Cleo le dirigió una mirada cargada de sospecha.
—Luna, no hay justo pasaba cuando se trata de ti.

—Tal vez estaba supervisando que el cierre tuviera final feliz —respondió ella, guiñando un ojo—. Podría decirse que soy la jefa del control de calidad emocional.

—Considera tu proyecto aprobado —dijo Íker, divertido.

—Oh, ya era hora —replicó Luna—. Teo y yo estábamos por apostar que ustedes necesitaban una secuela para resolverlo.

Cleo negó con la cabeza mientras reía.
—Deja que la vida sea la secuela. Sin cámaras, por favor.

—Demasiado tarde, ya lo tengo grabado en mi memoria emocional —dijo Luna antes de despedirse con un gesto de triunfo.

Cuando quedaron solos de nuevo, Cleo soltó un largo suspiro.
—Esa mujer necesita un pasatiempo nuevo.

—No, necesita una medalla —corrigió él—. Nos trajo hasta aquí a punta de ironías.

—Y de café —añadió ella.

Rieron los dos, y en esa risa había alivio, amor y esa chispa desordenada que los unía.
Días después, su relación parecía un experimento en marcha.

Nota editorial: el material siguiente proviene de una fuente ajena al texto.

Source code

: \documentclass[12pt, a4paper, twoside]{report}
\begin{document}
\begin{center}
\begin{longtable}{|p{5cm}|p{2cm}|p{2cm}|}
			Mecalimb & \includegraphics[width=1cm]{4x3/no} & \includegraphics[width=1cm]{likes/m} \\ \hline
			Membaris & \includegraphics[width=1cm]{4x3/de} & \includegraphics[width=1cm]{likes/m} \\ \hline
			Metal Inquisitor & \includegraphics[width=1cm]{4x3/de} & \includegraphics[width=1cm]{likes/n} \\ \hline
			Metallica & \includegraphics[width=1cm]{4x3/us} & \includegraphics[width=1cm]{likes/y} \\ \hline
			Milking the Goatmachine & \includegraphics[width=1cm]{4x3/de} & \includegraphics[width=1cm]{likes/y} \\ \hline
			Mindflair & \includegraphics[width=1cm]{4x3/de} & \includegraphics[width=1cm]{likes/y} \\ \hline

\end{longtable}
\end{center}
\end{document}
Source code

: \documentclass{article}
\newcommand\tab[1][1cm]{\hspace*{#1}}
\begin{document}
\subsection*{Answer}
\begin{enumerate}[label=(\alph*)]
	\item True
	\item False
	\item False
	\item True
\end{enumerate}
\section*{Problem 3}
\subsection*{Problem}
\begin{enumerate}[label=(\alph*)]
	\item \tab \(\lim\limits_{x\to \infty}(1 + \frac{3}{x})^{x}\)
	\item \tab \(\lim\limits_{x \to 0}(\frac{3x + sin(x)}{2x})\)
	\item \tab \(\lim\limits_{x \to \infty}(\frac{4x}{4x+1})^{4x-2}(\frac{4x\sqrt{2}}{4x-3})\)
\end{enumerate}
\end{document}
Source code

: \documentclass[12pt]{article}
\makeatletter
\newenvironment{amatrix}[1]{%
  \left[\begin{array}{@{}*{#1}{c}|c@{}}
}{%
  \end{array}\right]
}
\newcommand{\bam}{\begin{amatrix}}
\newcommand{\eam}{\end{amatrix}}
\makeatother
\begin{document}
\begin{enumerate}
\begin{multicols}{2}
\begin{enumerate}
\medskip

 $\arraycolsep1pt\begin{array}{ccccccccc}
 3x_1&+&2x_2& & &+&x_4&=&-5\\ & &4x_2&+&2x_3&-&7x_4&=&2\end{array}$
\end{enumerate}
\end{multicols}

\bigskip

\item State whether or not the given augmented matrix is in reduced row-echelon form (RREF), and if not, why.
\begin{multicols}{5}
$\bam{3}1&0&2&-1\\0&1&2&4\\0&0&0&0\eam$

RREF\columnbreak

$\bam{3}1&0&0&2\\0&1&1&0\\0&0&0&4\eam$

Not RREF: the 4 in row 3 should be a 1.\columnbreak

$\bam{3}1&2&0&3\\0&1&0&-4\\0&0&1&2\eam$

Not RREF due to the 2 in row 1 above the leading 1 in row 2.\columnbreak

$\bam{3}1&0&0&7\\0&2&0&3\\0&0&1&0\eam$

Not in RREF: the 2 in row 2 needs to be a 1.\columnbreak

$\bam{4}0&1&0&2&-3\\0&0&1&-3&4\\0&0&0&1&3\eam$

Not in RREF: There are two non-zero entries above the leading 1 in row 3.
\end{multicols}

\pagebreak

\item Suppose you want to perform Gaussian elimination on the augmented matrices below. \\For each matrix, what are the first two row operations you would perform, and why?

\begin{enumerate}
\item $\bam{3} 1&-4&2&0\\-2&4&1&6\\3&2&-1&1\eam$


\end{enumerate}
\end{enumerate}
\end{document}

Profesionales en las discusiones por horarios y campeones en reconciliaciones con café de por medio. Había pequeños desacuerdos cotidianos, pero también una complicidad que crecía sin esfuerzo.

Una tarde cualquiera, Íker irrumpió en la oficina con un sobre color sepia.

—Ten —dijo él, entregándoselo a Cleo—. Te lo debía.

—¿Una invitación a otro evento improvisado? —preguntó ella riendo.

—Abre y verás.

Dentro había una tarjeta con un dibujo: una versión minimalista del puente y debajo una frase escrita en cursiva Versión perpetua, resistente a tormentas y días mundanos.
Cleo levantó la vista.
—¿Esto cuenta como contrato sentimental? —preguntó divertida.

—Solo si lo firmas —dijo él.

Ella tomó un bolígrafo del escritorio, escribió su nombre y lo devolvió.
—Listo —dijo—. Pero advierto que las cláusulas de paciencia son flexibles.

—Perfecto —respondió él—. Incluyen margen de error.

En ese instante, Luna asomó la cabeza desde la puerta.
—No sé qué están firmando, pero me da miedo preguntar.